I just really wanted to do it, and realized I could.  Who knows if next year I will even have the same opportunity?  What it they don't do the race again?  What if Raybon is too busy with work?  Basically, I was able to do my training with little impact to my family, because all Raybon had to do was watch Rory for an hour in the morning, drop him off at preschool, and pick him up.  I even came with him to pick him up each of those times, too.  Raybon just worked from home.  He hasn't been super busy at work, so this was feasible, when it hasn't always been and might not always be.

I have a cold today. :(.  I hope I am better by Sunday, but unless I feel like a dead woman, I will probably race anyways.

I've been keeping myself busy, probably a little too busy.  One of our cars died a couple weeks ago.  Since I don't have a job, even though Raybon was driving that car most of the time, in a way it became my car once it died, since Raybon had to take the one I drove most of the time.  It was 13 years old, had 200,000 miles on it, and was just ready to go.  I thought that maybe I didn't need a car, since Raybon works from home 2 days a week, I'd only be without a car 3 days a week.  Obviously, I'm pretty good at getting around on my feet and pushing a stroller.  But since I do realize I can depressed at times when I am stuck at home and feel isolated, I decided we should get a car.

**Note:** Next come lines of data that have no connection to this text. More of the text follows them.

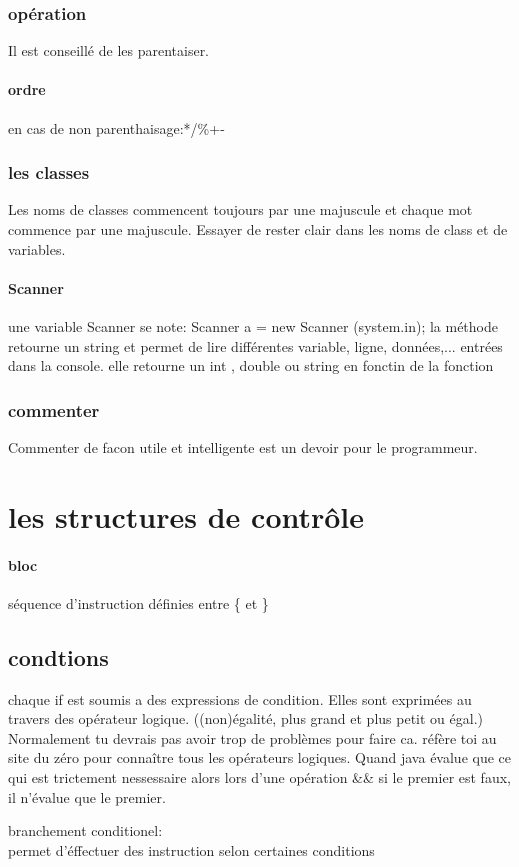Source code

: \documentclass[a4paper,10pt]{article}
\begin{document}
\subsubsection{opération}
Il est conseillé de les parentaiser.
\paragraph{ordre}
en cas de non parenthaisage:*/\%+-
\subsubsection{les classes}
Les noms de classes commencent toujours par une majuscule et chaque mot commence par une majuscule. Essayer de rester clair dans les noms de class et de variables.
\paragraph{Scanner}
une variable Scanner se note: Scanner a = new Scanner (system.in);
\newline
la méthode retourne un string et permet de lire différentes variable, ligne, données,... entrées dans la console. elle retourne un int , double ou string en fonctin de la fonction
\subsubsection{commenter}
Commenter de facon utile et intelligente est un devoir pour le programmeur.

\section{les structures de contrôle}
\paragraph{bloc}
séquence d'instruction définies entre \{ et \}
\subsection{condtions}
chaque if est soumis a des expressions de condition. Elles sont exprimées au travers des opérateur logique. ((non)égalité, plus grand et plus petit ou égal.) Normalement tu devrais pas avoir trop de problèmes pour faire ca. réfère toi au site du zéro pour connaître tous les opérateurs logiques.
Quand java évalue que ce qui est trictement nessessaire alors lors d'une opération \&\& si le premier est faux, il n'évalue que le premier.
\begin{description}
 \item branchement conditionel:\\{permet d'éffectuer des instruction selon certaines conditions}
\end{description}
\end{document}
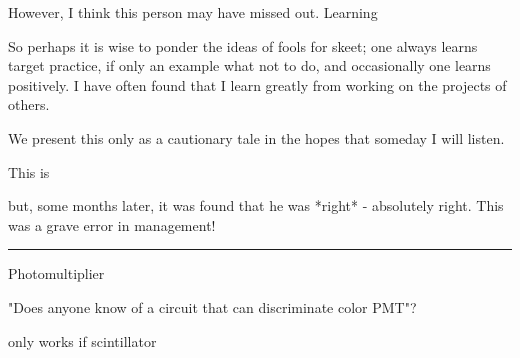 \documentclass[paper.tex]{subfiles}
\begin{document}
However, I think this person may have missed out. Learning 

So perhaps it is wise to ponder the ideas of fools for skeet; one always learns target practice, if only an example what not to do, and occasionally one learns positively. I have often found that I learn greatly from working on the projects of others.

We present this only as a cautionary tale in the hopes that someday I will listen.

 This is 

but, some months later, it was found that he was *right* - absolutely right. This was a grave error in management!

\rule{\linewidth}{0.2pt}

Photomultiplier

"Does anyone know of a circuit that can discriminate color PMT"?

only works if scintillator


\end{document}

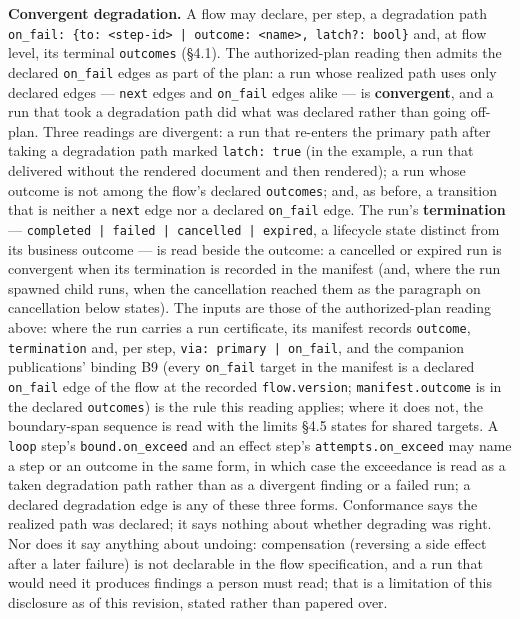 \documentclass[11pt]{article}
\newcommand{\code}[1]{\texttt{#1}}
\begin{document}
\textbf{Convergent degradation.} A flow may declare, per step, a degradation path \code{on\_fail: \{to: \textless{}step-id\textgreater{} | outcome: \textless{}name\textgreater{}, latch?: bool\}} and, at flow level, its terminal \code{outcomes} (\S4.1). The authorized-plan reading then admits the declared \code{on\_fail} edges as part of the plan: a run whose realized path uses only declared edges --- \code{next} edges and \code{on\_fail} edges alike --- is \textbf{convergent}, and a run that took a degradation path did what was declared rather than going off-plan. Three readings are divergent: a run that re-enters the primary path after taking a degradation path marked \code{latch: true} (in the example, a run that delivered without the rendered document and then rendered); a run whose outcome is not among the flow's declared \code{outcomes}; and, as before, a transition that is neither a \code{next} edge nor a declared \code{on\_fail} edge. The run's \textbf{termination} --- \code{completed | failed | cancelled | expired}, a lifecycle state distinct from its business outcome --- is read beside the outcome: a cancelled or expired run is convergent when its termination is recorded in the manifest (and, where the run spawned child runs, when the cancellation reached them as the paragraph on cancellation below states). The inputs are those of the authorized-plan reading above: where the run carries a run certificate, its manifest records \code{outcome}, \code{termination} and, per step, \code{via: primary | on\_fail}, and the companion publications' binding B9 (every \code{on\_fail} target in the manifest is a declared \code{on\_fail} edge of the flow at the recorded \code{flow.version}; \code{manifest.outcome} is in the declared \code{outcomes}) is the rule this reading applies; where it does not, the boundary-span sequence is read with the limits \S4.5 states for shared targets. A \code{loop} step's \code{bound.on\_exceed} and an effect step's \code{attempts.on\_exceed} may name a step or an outcome in the same form, in which case the exceedance is read as a taken degradation path rather than as a divergent finding or a failed run; a declared degradation edge is any of these three forms. Conformance says the realized path was declared; it says nothing about whether degrading was right. Nor does it say anything about undoing: compensation (reversing a side effect after a later failure) is not declarable in the flow specification, and a run that would need it produces findings a person must read; that is a limitation of this disclosure as of this revision, stated rather than papered over.
\end{document}
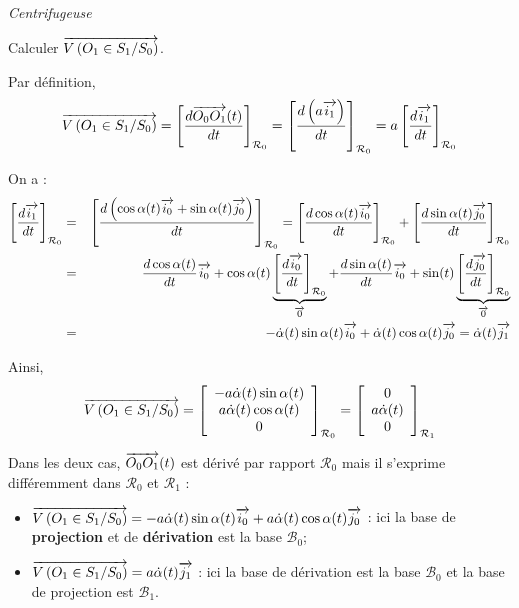 \documentclass[10pt,oneside]{article}
\begin{document}
\begin{exemple}
\textit{Centrifugeuse}

Calculer $\overrightarrow{V\left( {O_1} \in {S_1}/{S_0}\right)}$.

Par définition, 
$$
\overrightarrow{V\left( {O_1} \in {S_1}/{S_0}\right)} 
= \left[\dfrac{d\overrightarrow{O_0O_1}(t)}{dt}\right]_{\mathcal{R}_0}
= \left[\dfrac{d \left(a \overrightarrow{i_1}\right) }{dt}\right]_{\mathcal{R}_0}
= a \left[\dfrac{d  \overrightarrow{i_1} }{dt}\right]_{\mathcal{R}_0}
$$

On a :
\begin{eqnarray*}
\left[\dfrac{d  \overrightarrow{i_1} }{dt}\right]_{\mathcal{R}_0}
&=&\left[\dfrac{d \left(\cos\alpha(t)\overrightarrow{i_0}+\sin\alpha(t)\overrightarrow{j_0} \right)}{dt}\right]_{\mathcal{R}_0}
=\left[\dfrac{d  \cos\alpha(t)\overrightarrow{i_0}}{dt}\right]_{\mathcal{R}_0}
+\left[\dfrac{d  \sin\alpha(t)\overrightarrow{j_0} }{dt}\right]_{\mathcal{R}_0}\\
& = & 
\dfrac{d \cos\alpha(t)}{dt} \overrightarrow{i_0}  
+\cos\alpha(t)\underbrace{\left[\dfrac{d  \overrightarrow{i_0}}{dt}\right]_{\mathcal{R}_0}}_{\overrightarrow{0}}
+\dfrac{d \sin\alpha(t)}{dt} \overrightarrow{i_0}  
+\sin(t)\underbrace{\left[\dfrac{d  \overrightarrow{j_0}}{dt}\right]_{\mathcal{R}_0}}_{\overrightarrow{0}}\\
& = & -\dot{\alpha}(t)\sin\alpha(t) \overrightarrow{i_0}   + \dot{\alpha}(t)\cos\alpha(t) \overrightarrow{j_0}  = 
\dot{\alpha}(t)\overrightarrow{j_1}
\end{eqnarray*}

Ainsi,
$$
\overrightarrow{V\left( {O_1} \in {S_1}/{S_0}\right)} 
= \left[\begin{array}{c} 
-a\dot{\alpha}(t)\sin\alpha(t) \\
a \dot{\alpha}(t)\cos\alpha(t) \\
0 \end{array}\right]_{\mathcal{R}_0}
=\left[\begin{array}{c} 0 \\ a\dot{\alpha}(t) \\ 0\end{array}\right]_{\mathcal{R}_1}
$$

Dans les deux cas, $\overrightarrow{O_0O_1}(t)$ est dérivé par rapport $\mathcal{R}_0$ mais il s'exprime différemment dans $\mathcal{R}_0$ et $\mathcal{R}_1$ :
\begin{itemize}
\item $\overrightarrow{V\left( {O_1} \in {S_1}/{S_0}\right)} = -a\dot{\alpha}(t)\sin\alpha(t) \overrightarrow{i_0}   + a\dot{\alpha}(t) \cos\alpha(t) \overrightarrow{j_0}$ : ici la base de \textbf{projection} et de \textbf{dérivation} est la base $\mathcal{B}_0$;
\item $\overrightarrow{V\left( {O_1} \in {S_1}/{S_0}\right)} = a\dot{\alpha}(t)\overrightarrow{j_1}$ : ici la base de dérivation est la base $\mathcal{B}_0$ et la base de projection est $\mathcal{B}_1$.
\end{itemize}

\end{exemple}
\end{document}
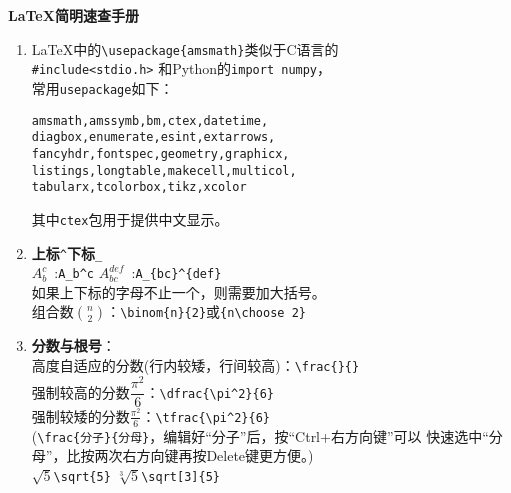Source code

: \documentclass{article}
\newcommand{\q}{\quad}
\begin{document}
\begin{center}
{\Large \textbf{\LaTeX 简明速查手册} }
\end{center}  


\begin{multicols}{2}     
\begin{enumerate}

\item \LaTeX 中的\verb|\usepackage{amsmath}|类似于C语言的\\ \verb|#include<stdio.h>|
和Python的\verb|import numpy|，\\ 常用\verb|usepackage|如下：
\begin{lstlisting}
amsmath,amssymb,bm,ctex,datetime, 
diagbox,enumerate,esint,extarrows,
fancyhdr,fontspec,geometry,graphicx,
listings,longtable,makecell,multicol,
tabularx,tcolorbox,tikz,xcolor  
\end{lstlisting} 
其中\verb|ctex|包用于提供中文显示。

\item \textbf{上标}\q \verb|^|\quad \textbf{下标}\q \verb|_| \\
$ A_b^c $\ :\q \verb|A_b^c| \q\q\q\q 
$ A_{bc}^{def} $\ :\q \verb|A_{bc}^{def}| \\
如果上下标的字母不止一个，则需要加大括号。\\
组合数$ \binom{n}{2} $：\verb|\binom{n}{2}|或\verb|{n\choose 2}|

\item \textbf{分数与根号}：\\
高度自适应的分数(行内较矮，行间较高)：\verb|\frac{}{}|\\
强制较高的分数$ \dfrac{\pi^2}{6} $：\verb|\dfrac{\pi^2}{6}| \\
强制较矮的分数$ \tfrac{\pi^2}{6} $：\verb|\tfrac{\pi^2}{6}| \\
(\verb|\frac{分子}{分母}|，编辑好“分子”后，按“Ctrl+右方向键”可以
快速选中“分母”，比按两次右方向键再按Delete键更方便。)\\
$ \sqrt{5} $\q \verb|\sqrt{5}| \q\q\q\q 
$ \sqrt[3]{5} $\q \verb|\sqrt[3]{5}| 


\end{enumerate}
\end{multicols}
\end{document}
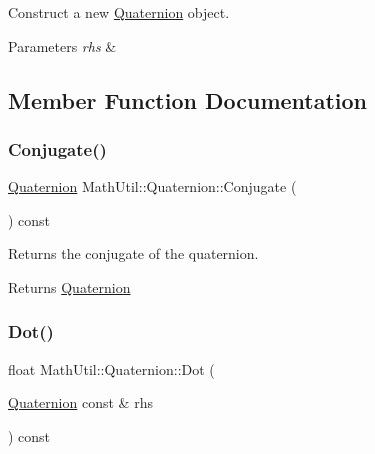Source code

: Construct a new \hyperlink{structMathUtil_1_1Quaternion}{Quaternion} object. 


\begin{DoxyParams}{Parameters}
{\em rhs} & \\
\hline
\end{DoxyParams}


\subsection{Member Function Documentation}
\mbox{\label{structMathUtil_1_1Quaternion_a16e3c04798dc34eeb34d497123a15eed}} 
\subsubsection{\texorpdfstring{Conjugate()}{Conjugate()}}
{\footnotesize\ttfamily \hyperlink{structMathUtil_1_1Quaternion}{Quaternion} Math\+Util\+::\+Quaternion\+::\+Conjugate (\begin{DoxyParamCaption}{ }\end{DoxyParamCaption}) const\hspace{0.3cm}{\ttfamily [inline]}}



Returns the conjugate of the quaternion. 

\begin{DoxyReturn}{Returns}
\hyperlink{structMathUtil_1_1Quaternion}{Quaternion} 
\end{DoxyReturn}
\mbox{\label{structMathUtil_1_1Quaternion_ae213f1160bfaf3de32d1e01681ed64c0}} 
\subsubsection{\texorpdfstring{Dot()}{Dot()}}
{\footnotesize\ttfamily float Math\+Util\+::\+Quaternion\+::\+Dot (\begin{DoxyParamCaption}\item[{\hyperlink{structMathUtil_1_1Quaternion}{Quaternion} const \&}]{rhs }\end{DoxyParamCaption}) const\hspace{0.3cm}{\ttfamily [inline]}}



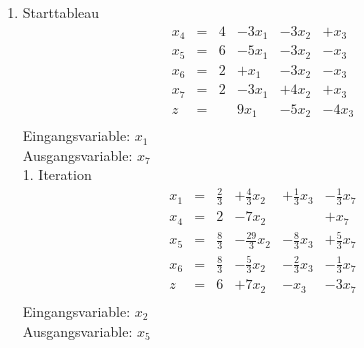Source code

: \documentclass[a4paper]{scrartcl}
\begin{document}
\begin{enumerate}
\begin{enumerate}
                    \item
                        Starttableau
                        \begin{equation}
                            \begin{array}{rcrrrr}
                                x_4 & = & 4 & -3x_1 & -3x_2 & +x_3 \\
                                x_5 & = & 6 & -5x_1 & -3x_2 & -x_3 \\
                                x_6 & = & 2 &  +x_1 & -3x_2 & -x_3 \\
                                x_7 & = & 2 & -3x_1 & +4x_2 & +x_3 \\
                                \hline
                                z   & = &   & 9x_1 & -5x_2 & -4x_3 \\
                            \end{array}
                        \end{equation}
                        Eingangsvariable: $x_1$ \\
                        Ausgangsvariable: $x_7$ \\

                        1. Iteration
                        \begin{equation}
                            \begin{array}{rcrrrr}
                                x_1 & = & \frac{2}{3} & +\frac{4}{3}x_2 & +\frac{1}{3}x_3 & -\frac{1}{3}x_7 \\
                                x_4 & = & 2 & -7x_2 &  & +x_7 \\
                                x_5 & = & \frac{8}{3} & -\frac{29}{3}x_2 & -\frac{8}{3}x_3 & +\frac{5}{3}x_7 \\
                                x_6 & = & \frac{8}{3} & -\frac{5}{3}x_2 & -\frac{2}{3}x_3 & -\frac{1}{3}x_7 \\
                                \hline
                                z   & = & 6 & +7x_2 & -x_3 & -3x_7 \\
                            \end{array}
                        \end{equation}
                        Eingangsvariable: $x_2$ \\
                        Ausgangsvariable: $x_5$ \\


\end{enumerate}
\end{enumerate}
\end{document}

Car shopping became my "project."  I decided on a used Prius.  Raybon drives so much it just made good economic sense, and I feel better about buying a car with close to zero emissions.  I looked at Edmunds.com and found one that seemed almost fairly priced, so we drove over to look at it.  I tried to talk them down to the Edmunds price, and got them to meet me half way, off by a couple hundred dollars on both our sides.  They lied and lied during negotiations, tried to intimidate me, and tried to cheat us on the financing.  My hands were shaking as I firmly stuck to my guns.  I think I may have a few more gray hairs I can blame on this whole process, so I wonder if the money was worth it, but I guess it is better than feeling taking advantage of?

This week was Rory's 3rd birthday.  Happy Birthday, my darling son.  I am incredibly proud of him, and was so excited about his birthday.  We looked at pictures of him from his past birthdays together.  I love him at each of the ages 0, 1, and 2 and miss the little person in each one of them, but love the person cuddling with me as we looked at them together the most.  He is in so many ways the person I wish I was:  honest, brave, loving, independent, friendly, curious, and big hearted.


Trying to create magic for Rory's birthday was tiring when I was already tired from car shopping.  I made bear cake pops for his preschool, and a pirate ship cake for his birthday.  I was good and didn't sample any of it this time, trying to be strict about my diet for my race on Sunday.  I hope I didn't work so hard that I won't have energy to race on Sunday, but I was too excited and couldn't help it.  Maybe find something to obsess over besides the race is actually a good thing.